> [Document images with source code]:
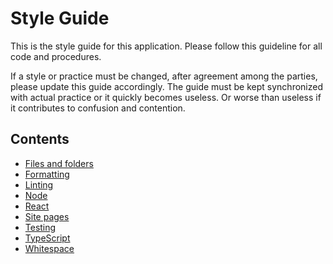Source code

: # Style Guide

This is the style guide for this application. Please follow this guideline for all code and procedures.

If a style or practice must be changed, after agreement among the parties, please update this guide accordingly. The
guide must be kept synchronized with actual practice or it quickly becomes useless. Or worse than useless if it
contributes to confusion and contention.

## Contents

- [Files and folders](files-and-folders/readme.md)
- [Formatting](formatting/readme.md)
- [Linting](linting/readme.md)
- [Node](node/readme.md)
- [React](react/readme.md)
- [Site pages](site-pages/readme.md)
- [Testing](testing/readme.md)
- [TypeScript](typescript/readme.md)
- [Whitespace](whitespace/readme.md)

> [Task directions]: From the line holding "If a style or" through the last line above, reproduce each line exactly and add nothing.

> [Answer for this exercise]:
If a style or practice must be changed, after agreement among the parties, please update this guide accordingly. The
guide must be kept synchronized with actual practice or it quickly becomes useless. Or worse than useless if it
contributes to confusion and contention.

## Contents

- [Files and folders](files-and-folders/readme.md)
- [Formatting](formatting/readme.md)
- [Linting](linting/readme.md)
- [Node](node/readme.md)
- [React](react/readme.md)
- [Site pages](site-pages/readme.md)
- [Testing](testing/readme.md)
- [TypeScript](typescript/readme.md)
- [Whitespace](whitespace/readme.md)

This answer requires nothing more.